Poverty and Pauperism.—Prior to year 1875 the laws of the United States imposed no prohibition upon the immigration of paupers from foreign countries, and not until the federal government took from the states the administration of the law in 1891 did the prohibitions of the existing law become reasonably effective. Since that year there have been annually debarred, as likely to become public charges, 431 to 7898 arrivals, the latter number being debarred in the year 1905. In addition to those debarred at landing, there have been annually returned within one to three years after landing, 177 to 845 immigrants, many of whom had meantime become public charges. From these statements it will be seen that, prior to 1891, it was possible and quite probable that many thousand paupers and prospective paupers were admitted by the immigration authorities, and consequently the proportion of paupers among the foreign-born should appear larger than it would in later years. In the earlier years systematic arrangements were in force in foreign countries, especially Great Britain, to assist in the deportation of paupers to the United States, and therefore it is not surprising that, apart from race characteristics, there should have come to this country larger numbers of Irish paupers than those from any other nationality. Since these exportations have been stopped, it is not so much the actual pauper as the prospective pauper who gets admission. 96 per cent of the paupers in almshouses have been in this country ten years or more, showing that the exclusion laws are still defective, in that large numbers of poor physique are admitted. Taking the census reports for 1904, and confining our attention to the North Atlantic states, where children are generally provided for in separate establishments, we are able to compute the following as the relative extent of pauperism among males:—
Male Paupers in Almshouses Per Million Voting Population, North Atlantic States, 1904.
| Native white, native parents | 2,360 | |
| Native white, foreign parents | 2,252 | |
| Foreign white | 5,119 | |
| Colored | 4,056 |
Here we see the counterpart of the estimates on crime, for the natives of foreign parentage show a smaller proportion of paupers than the natives of native parentage, while the foreign-born themselves show more than double the relative amount of pauperism of the native element, and the colored paupers are nearly twice the native stock.

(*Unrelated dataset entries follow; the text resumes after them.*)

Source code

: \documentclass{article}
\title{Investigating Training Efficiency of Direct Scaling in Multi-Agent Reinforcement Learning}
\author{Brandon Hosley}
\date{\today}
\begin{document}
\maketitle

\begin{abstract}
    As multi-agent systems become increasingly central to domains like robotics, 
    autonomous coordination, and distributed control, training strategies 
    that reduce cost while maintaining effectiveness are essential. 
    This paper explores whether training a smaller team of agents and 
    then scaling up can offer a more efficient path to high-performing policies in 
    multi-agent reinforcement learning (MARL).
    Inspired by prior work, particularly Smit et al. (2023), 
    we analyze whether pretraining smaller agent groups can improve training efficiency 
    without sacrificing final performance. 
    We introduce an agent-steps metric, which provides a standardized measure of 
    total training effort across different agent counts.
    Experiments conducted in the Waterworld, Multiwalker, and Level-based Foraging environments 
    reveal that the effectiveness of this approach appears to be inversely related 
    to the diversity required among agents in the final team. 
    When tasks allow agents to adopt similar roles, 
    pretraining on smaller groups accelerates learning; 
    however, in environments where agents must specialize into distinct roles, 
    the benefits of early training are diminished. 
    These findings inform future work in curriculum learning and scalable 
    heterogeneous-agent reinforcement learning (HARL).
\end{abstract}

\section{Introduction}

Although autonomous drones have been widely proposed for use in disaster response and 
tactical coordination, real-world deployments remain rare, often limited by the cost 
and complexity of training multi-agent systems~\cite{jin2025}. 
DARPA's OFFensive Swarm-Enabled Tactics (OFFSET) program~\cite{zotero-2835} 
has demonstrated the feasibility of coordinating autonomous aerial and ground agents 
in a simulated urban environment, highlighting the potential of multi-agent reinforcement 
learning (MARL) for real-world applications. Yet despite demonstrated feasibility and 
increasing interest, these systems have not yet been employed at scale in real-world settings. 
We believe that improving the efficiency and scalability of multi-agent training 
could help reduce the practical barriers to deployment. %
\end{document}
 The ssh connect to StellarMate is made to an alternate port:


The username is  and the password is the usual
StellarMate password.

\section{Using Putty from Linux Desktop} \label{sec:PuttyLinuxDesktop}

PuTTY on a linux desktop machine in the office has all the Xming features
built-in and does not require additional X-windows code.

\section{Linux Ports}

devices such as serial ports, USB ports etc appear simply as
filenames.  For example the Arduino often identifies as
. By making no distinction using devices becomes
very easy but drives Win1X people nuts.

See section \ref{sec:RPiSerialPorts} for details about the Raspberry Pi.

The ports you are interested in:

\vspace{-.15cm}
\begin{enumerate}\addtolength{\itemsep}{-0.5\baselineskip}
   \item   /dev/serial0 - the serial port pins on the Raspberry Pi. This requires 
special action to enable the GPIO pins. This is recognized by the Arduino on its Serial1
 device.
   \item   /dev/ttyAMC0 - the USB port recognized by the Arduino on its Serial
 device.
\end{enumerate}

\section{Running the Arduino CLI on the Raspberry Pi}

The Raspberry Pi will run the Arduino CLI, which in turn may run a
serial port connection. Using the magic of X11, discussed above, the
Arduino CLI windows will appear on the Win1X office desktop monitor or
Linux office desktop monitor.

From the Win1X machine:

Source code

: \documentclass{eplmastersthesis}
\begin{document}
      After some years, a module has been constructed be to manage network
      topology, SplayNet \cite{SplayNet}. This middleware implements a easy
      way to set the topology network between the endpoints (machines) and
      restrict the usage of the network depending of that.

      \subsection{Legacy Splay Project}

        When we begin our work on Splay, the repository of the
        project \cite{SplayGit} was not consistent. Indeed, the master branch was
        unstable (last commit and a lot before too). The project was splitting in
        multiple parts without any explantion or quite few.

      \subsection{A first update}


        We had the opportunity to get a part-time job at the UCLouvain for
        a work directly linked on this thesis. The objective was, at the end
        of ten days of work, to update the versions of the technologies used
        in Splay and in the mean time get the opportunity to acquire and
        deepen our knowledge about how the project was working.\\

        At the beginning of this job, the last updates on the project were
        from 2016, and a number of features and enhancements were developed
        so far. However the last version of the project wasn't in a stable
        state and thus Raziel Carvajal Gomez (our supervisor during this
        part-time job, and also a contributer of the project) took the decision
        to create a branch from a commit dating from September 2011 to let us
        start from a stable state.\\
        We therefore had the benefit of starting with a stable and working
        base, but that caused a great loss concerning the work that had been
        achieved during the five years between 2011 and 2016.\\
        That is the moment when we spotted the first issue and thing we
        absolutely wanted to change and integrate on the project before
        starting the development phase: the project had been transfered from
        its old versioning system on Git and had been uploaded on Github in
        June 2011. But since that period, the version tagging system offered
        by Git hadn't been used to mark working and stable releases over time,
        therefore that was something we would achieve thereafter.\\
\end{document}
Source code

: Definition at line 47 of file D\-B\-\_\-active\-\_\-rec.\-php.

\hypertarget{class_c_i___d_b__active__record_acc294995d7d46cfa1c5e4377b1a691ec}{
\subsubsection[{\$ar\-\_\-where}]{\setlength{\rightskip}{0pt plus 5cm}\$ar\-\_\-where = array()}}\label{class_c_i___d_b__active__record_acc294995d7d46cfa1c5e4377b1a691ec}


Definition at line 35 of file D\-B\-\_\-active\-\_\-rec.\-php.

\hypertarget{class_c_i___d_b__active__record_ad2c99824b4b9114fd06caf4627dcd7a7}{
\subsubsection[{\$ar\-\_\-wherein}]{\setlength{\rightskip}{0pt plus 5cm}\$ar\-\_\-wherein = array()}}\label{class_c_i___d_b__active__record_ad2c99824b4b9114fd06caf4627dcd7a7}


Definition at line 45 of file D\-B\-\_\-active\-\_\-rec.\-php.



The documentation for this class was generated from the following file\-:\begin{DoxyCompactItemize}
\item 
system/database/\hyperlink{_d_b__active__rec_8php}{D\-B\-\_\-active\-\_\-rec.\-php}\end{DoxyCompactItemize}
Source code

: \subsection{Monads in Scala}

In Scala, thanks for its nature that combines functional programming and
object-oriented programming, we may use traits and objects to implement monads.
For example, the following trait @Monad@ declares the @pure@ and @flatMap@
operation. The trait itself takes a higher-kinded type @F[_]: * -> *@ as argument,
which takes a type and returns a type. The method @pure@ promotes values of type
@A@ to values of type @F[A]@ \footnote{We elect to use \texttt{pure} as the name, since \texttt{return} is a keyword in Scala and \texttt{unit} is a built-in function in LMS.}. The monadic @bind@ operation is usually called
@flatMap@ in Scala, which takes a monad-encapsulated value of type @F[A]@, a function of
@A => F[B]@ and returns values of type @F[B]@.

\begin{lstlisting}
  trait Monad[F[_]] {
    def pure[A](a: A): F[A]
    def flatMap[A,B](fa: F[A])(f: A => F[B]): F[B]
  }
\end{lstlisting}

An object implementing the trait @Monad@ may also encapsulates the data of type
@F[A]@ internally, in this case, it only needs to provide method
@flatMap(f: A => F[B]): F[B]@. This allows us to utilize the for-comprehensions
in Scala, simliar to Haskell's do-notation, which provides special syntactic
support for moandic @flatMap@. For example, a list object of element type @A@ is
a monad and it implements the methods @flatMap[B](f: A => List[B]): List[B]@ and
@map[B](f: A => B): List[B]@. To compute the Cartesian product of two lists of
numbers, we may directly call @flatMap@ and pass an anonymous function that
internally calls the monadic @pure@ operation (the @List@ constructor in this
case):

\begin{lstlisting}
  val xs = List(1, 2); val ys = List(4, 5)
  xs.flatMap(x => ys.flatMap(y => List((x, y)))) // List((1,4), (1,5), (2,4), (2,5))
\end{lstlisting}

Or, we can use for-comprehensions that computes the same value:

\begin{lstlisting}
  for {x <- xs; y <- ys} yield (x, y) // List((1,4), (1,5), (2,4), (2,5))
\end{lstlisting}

The census bureau also furnishes computations showing the contributions of the different races and nationalities to the insane asylums and benevolent institutions.[102] In general it appears that the foreign-born and the negroes exceed the native classes in their burden on the public. A report of the Department of Labor of great value and significance, incidentally bearing on this subject, shows for the Italians in Chicago their industrial and social conditions. According to this report the average earnings of Italians in that city in 1896 while at work were $6.41 per week for men and $2.11 per week for women, and the average time unemployed by the wage-earning element was over seven months. In another report of the Department of Labor it appears that the slum population of the cities of Baltimore, Chicago, New York, and Philadelphia in 1893 was unemployed three months each year. With wages one dollar a day, and employment only five months during the year, it is marvellous that the Italians of Chicago, during the late period of depression, were not thrown in great numbers upon public relief. Yet, with the strict administration of the exclusion laws leading to the deportation of over 2000 Italians a year as liable to become public charges, it is likely that the immigrants of that race, although low in physique, poverty, and standards of living, are fairly well screened of actual paupers.